[Saved data entries]
——————————
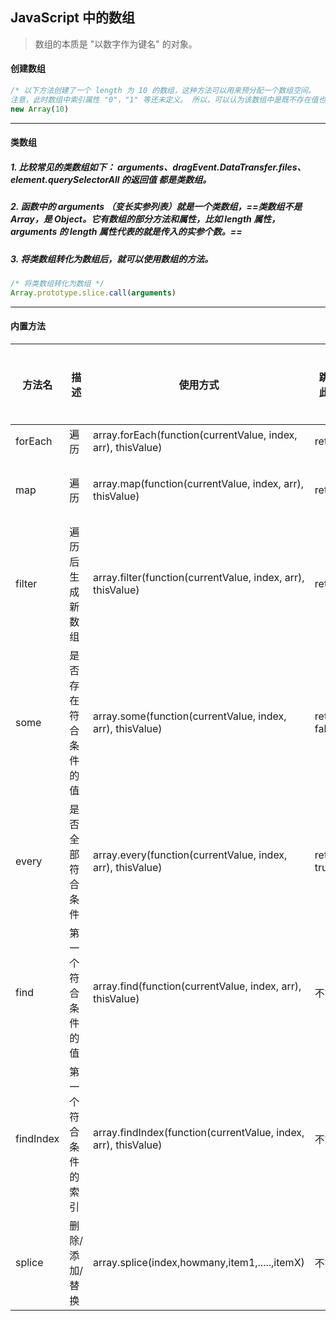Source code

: ## JavaScript 中的数组

> 数组的本质是 "以数字作为键名" 的对象。

#### 创建数组
```javascript
/* 以下方法创建了一个 length 为 10 的数组，这种方法可以用来预分配一个数组空间。
注意，此时数组中索引属性 "0"，"1" 等还未定义。 所以，可以认为该数组中是既不存在值也不存在索引的。 */
new Array(10)
```



---
#### 类数组
##### 1. 比较常见的类数组如下： arguments、dragEvent.DataTransfer.files、element.querySelectorAll 的返回值 都是类数组。

##### 2.  函数中的 arguments （变长实参列表）就是一个类数组，==类数组不是 Array，是 Object。它有数组的部分方法和属性，比如 length 属性，arguments 的 length 属性代表的就是传入的实参个数。==

##### 3. 将类数组转化为数组后，就可以使用数组的方法。

```javascript
/* 将类数组转化为数组 */
Array.prototype.slice.call(arguments) 
```


---
#### 内置方法
| 方法名 | 描述 | 使用方式 | 跳过此项 | 结束循环 | 改变原数组 | 返回值 |
| ------ | ------ | ------ | ------ | ------ | ------ | ------ |
| forEach | 遍历 | array.forEach(function(currentValue, index, arr), thisValue) | return | 不能 | 不能 | undefined
| map | 遍历 | array.map(function(currentValue, index, arr), thisValue) | return | 不能 | 不能 | 返回长度和原数组相同的新数组
| filter | 遍历后生成新数组 | array.filter(function(currentValue, index, arr), thisValue) | return | 不能 | 不能 | 返回符合条件的item组成的新数组
| some | 是否存在符合条件的值 | array.some(function(currentValue, index, arr), thisValue) | return false | return true | 不能 | boolean
| every | 是否全部符合条件 | array.every(function(currentValue, index, arr), thisValue) | return true | return false | 不能 | boolean
| find | 第一个符合条件的值 | array.find(function(currentValue, index, arr), thisValue) | 不能 | 不能 | 不能 | 第一个为true的item,如果没有返回undefined
| findIndex | 第一个符合条件的索引 | array.findIndex(function(currentValue, index, arr), thisValue) | 不能 | 不能 | 不能 | 第一个为true的索引,如果没有返回 -1
| splice | 删除/添加/替换 | array.splice(index,howmany,item1,.....,itemX) | 不能 | 不能 | 能 | 返回被删除的item组成的新数组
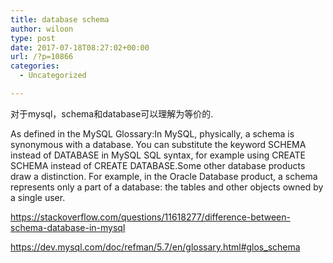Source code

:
 ```yaml
---
title: database schema
author: wiloon
type: post
date: 2017-07-18T08:27:02+00:00
url: /?p=10866
categories:
  - Uncategorized

---
```

对于mysql，schema和database可以理解为等价的.

As defined in the MySQL Glossary:In MySQL, physically, a schema is synonymous with a database. You can substitute the keyword SCHEMA instead of DATABASE in MySQL SQL syntax, for example using CREATE SCHEMA instead of CREATE DATABASE.Some other database products draw a distinction. For example, in the Oracle Database product, a schema represents only a part of a database: the tables and other objects owned by a single user.

https://stackoverflow.com/questions/11618277/difference-between-schema-database-in-mysql
  
https://dev.mysql.com/doc/refman/5.7/en/glossary.html#glos_schema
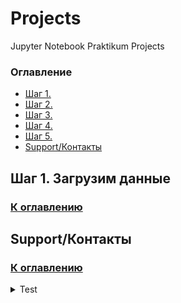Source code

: # Projects
Jupyter Notebook Praktikum Projects

### Оглавление<a class="anchor" id="contents"></a>
* [Шаг 1. ](#chapter1)
* [Шаг 2. ](#chapter2)
* [Шаг 3. ](#chapter3)
* [Шаг 4. ](#chapter4)
* [Шаг 5. ](#chapter5)
* [Support/Контакты](#chapterend)

## Шаг 1. Загрузим данные<a class="anchor" id="chapter1"></a>

### [К оглавлению](#contents)


## Support/Контакты<a class="anchor" id="#chapterend"></a>

### [К оглавлению](#contents)

<details>
  <summary>Test</summary>
  
  ```
  Test
  ```
</details>
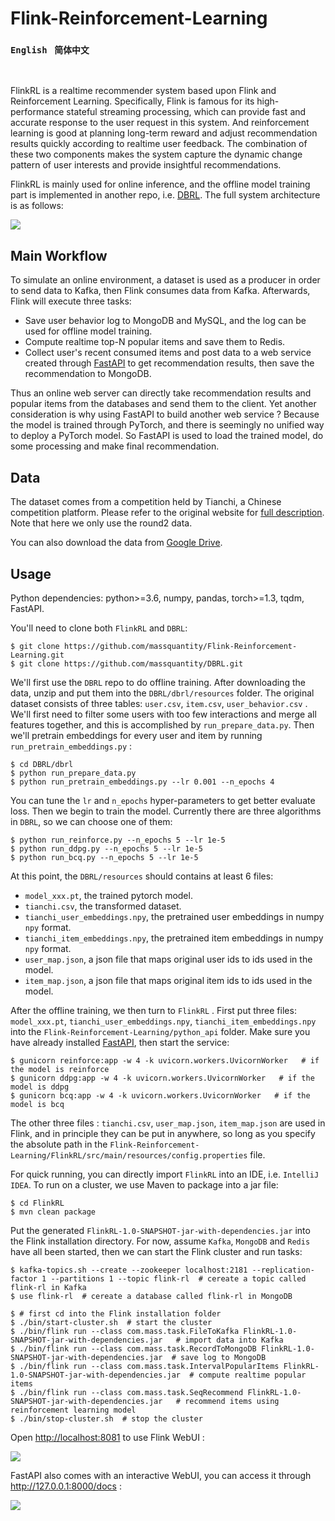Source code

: # Flink-Reinforcement-Learning

### `English`  &nbsp;  `简体中文`

<br>

FlinkRL is a realtime recommender system based upon Flink and Reinforcement Learning. Specifically, Flink is famous for its high-performance stateful streaming processing, which can provide fast and accurate response to the user request in this system. And reinforcement learning is good at planning long-term reward and adjust recommendation results quickly according to realtime user feedback. The combination of these two components makes the system capture the dynamic change pattern of user interests and provide insightful recommendations.

FlinkRL is mainly used for online inference, and the offline model training part is implemented in another repo, i.e. [DBRL](https://github.com/massquantity/DBRL). The full system architecture is as follows:

![](/home/massquantity/Documents/Flink_RL/readme1.png)



## Main Workflow

To simulate an online environment, a dataset is used as a producer in order to send data to Kafka, then Flink consumes data from Kafka. Afterwards, Flink will execute three tasks:

+ Save user behavior log to MongoDB and MySQL, and the log can be used for offline model training.
+ Compute realtime top-N popular items and save them to Redis.
+ Collect user's recent consumed items and post data to a web service created through [FastAPI](https://github.com/tiangolo/fastapi) to get recommendation results, then save the recommendation to MongoDB.

Thus an online web server can directly take recommendation results and popular items from the databases and send them to the client. Yet another consideration is why using FastAPI to build another web service ? Because the model is trained through PyTorch, and there is seemingly no unified way to deploy a PyTorch model. So FastAPI is used to load the trained model, do some processing and make final recommendation.



## Data

The dataset comes from a competition held by Tianchi, a Chinese competition platform. Please refer to the original website for [full description](https://tianchi.aliyun.com/competition/entrance/231721/information?lang=en-us). Note that here we only use the round2 data.

You can also download the data from [Google Drive](https://drive.google.com/file/d/1erBjYEOa7IuOIGpI8pGPn1WNBAC4Rv0-/view?usp=sharing).



## Usage

Python dependencies: python>=3.6, numpy, pandas, torch>=1.3, tqdm, FastAPI.

You'll need to clone both `FlinkRL` and `DBRL`:

```shell
$ git clone https://github.com/massquantity/Flink-Reinforcement-Learning.git
$ git clone https://github.com/massquantity/DBRL.git
```

We'll first use the `DBRL` repo to do offline training. After downloading the data, unzip and put them into the `DBRL/dbrl/resources` folder. The original dataset consists  of three tables: `user.csv`, `item.csv`, `user_behavior.csv` . We'll first need to filter some users with too few interactions and merge all features together, and this is accomplished by `run_prepare_data.py`. Then we'll pretrain embeddings for every user and item by running `run_pretrain_embeddings.py` :

```shell
$ cd DBRL/dbrl
$ python run_prepare_data.py
$ python run_pretrain_embeddings.py --lr 0.001 --n_epochs 4
```

You can tune the `lr` and `n_epochs` hyper-parameters to get better evaluate loss. Then we begin to train the model. Currently there are three algorithms in `DBRL`, so we can choose one of them:

```shell
$ python run_reinforce.py --n_epochs 5 --lr 1e-5
$ python run_ddpg.py --n_epochs 5 --lr 1e-5
$ python run_bcq.py --n_epochs 5 --lr 1e-5
```

At this point, the `DBRL/resources` should contains at least 6 files:

+ `model_xxx.pt`, the trained pytorch model.
+ `tianchi.csv`, the transformed dataset.
+ `tianchi_user_embeddings.npy`, the pretrained user embeddings in numpy `npy` format.
+ `tianchi_item_embeddings.npy`, the pretrained item embeddings in numpy `npy` format.
+ `user_map.json`, a json file that maps original user ids to ids used in the model.
+ `item_map.json`, a json file that maps original item ids to ids used in the model.



After the offline training, we then turn to `FlinkRL` . First put three files: `model_xxx.pt`, `tianchi_user_embeddings.npy`, `tianchi_item_embeddings.npy` into the `Flink-Reinforcement-Learning/python_api` folder. Make sure you have already installed [FastAPI](https://github.com/tiangolo/fastapi), then start the service:

```shell
$ gunicorn reinforce:app -w 4 -k uvicorn.workers.UvicornWorker   # if the model is reinforce
$ gunicorn ddpg:app -w 4 -k uvicorn.workers.UvicornWorker   # if the model is ddpg
$ gunicorn bcq:app -w 4 -k uvicorn.workers.UvicornWorker   # if the model is bcq
```



The other three files : `tianchi.csv`, `user_map.json`, `item_map.json` are used in Flink, and in principle they can be put in anywhere, so long as you specify the absolute path in the `Flink-Reinforcement-Learning/FlinkRL/src/main/resources/config.properties` file.

For quick running, you can directly import `FlinkRL` into an IDE, i.e. `IntelliJ IDEA`. To run on a cluster, we use Maven to package into a jar file:

```shell
$ cd FlinkRL
$ mvn clean package
```

Put the generated `FlinkRL-1.0-SNAPSHOT-jar-with-dependencies.jar` into the Flink installation directory. For now, assume `Kafka`, `MongoDB` and `Redis` have all been started, then we can start the Flink cluster and run tasks:

```shell
$ kafka-topics.sh --create --zookeeper localhost:2181 --replication-factor 1 --partitions 1 --topic flink-rl  # cereate a topic called flink-rl in Kafka
$ use flink-rl  # cereate a database called flink-rl in MongoDB
```

```shell
$ # first cd into the Flink installation folder
$ ./bin/start-cluster.sh  # start the cluster
$ ./bin/flink run --class com.mass.task.FileToKafka FlinkRL-1.0-SNAPSHOT-jar-with-dependencies.jar   # import data into Kafka
$ ./bin/flink run --class com.mass.task.RecordToMongoDB FlinkRL-1.0-SNAPSHOT-jar-with-dependencies.jar  # save log to MongoDB
$ ./bin/flink run --class com.mass.task.IntervalPopularItems FlinkRL-1.0-SNAPSHOT-jar-with-dependencies.jar  # compute realtime popular items
$ ./bin/flink run --class com.mass.task.SeqRecommend FlinkRL-1.0-SNAPSHOT-jar-with-dependencies.jar   # recommend items using reinforcement learning model
$ ./bin/stop-cluster.sh  # stop the cluster
```

Open [http://localhost:8081](http://localhost:8081/) to use Flink WebUI :

![](/home/massquantity/Documents/Flink_RL/5.png)



FastAPI also comes with an interactive WebUI, you can access it through http://127.0.0.1:8000/docs :

![](/home/massquantity/Documents/Flink_RL/6.jpg)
——————————
The answer must consist of every line above that contains the word "training".

FlinkRL is mainly used for online inference, and the offline model training part is implemented in another repo, i.e. [DBRL](https://github.com/massquantity/DBRL). The full system architecture is as follows:
+ Save user behavior log to MongoDB and MySQL, and the log can be used for offline model training.
We'll first use the `DBRL` repo to do offline training. After downloading the data, unzip and put them into the `DBRL/dbrl/resources` folder. The original dataset consists  of three tables: `user.csv`, `item.csv`, `user_behavior.csv` . We'll first need to filter some users with too few interactions and merge all features together, and this is accomplished by `run_prepare_data.py`. Then we'll pretrain embeddings for every user and item by running `run_pretrain_embeddings.py` :
After the offline training, we then turn to `FlinkRL` . First put three files: `model_xxx.pt`, `tianchi_user_embeddings.npy`, `tianchi_item_embeddings.npy` into the `Flink-Reinforcement-Learning/python_api` folder. Make sure you have already installed [FastAPI](https://github.com/tiangolo/fastapi), then start the service:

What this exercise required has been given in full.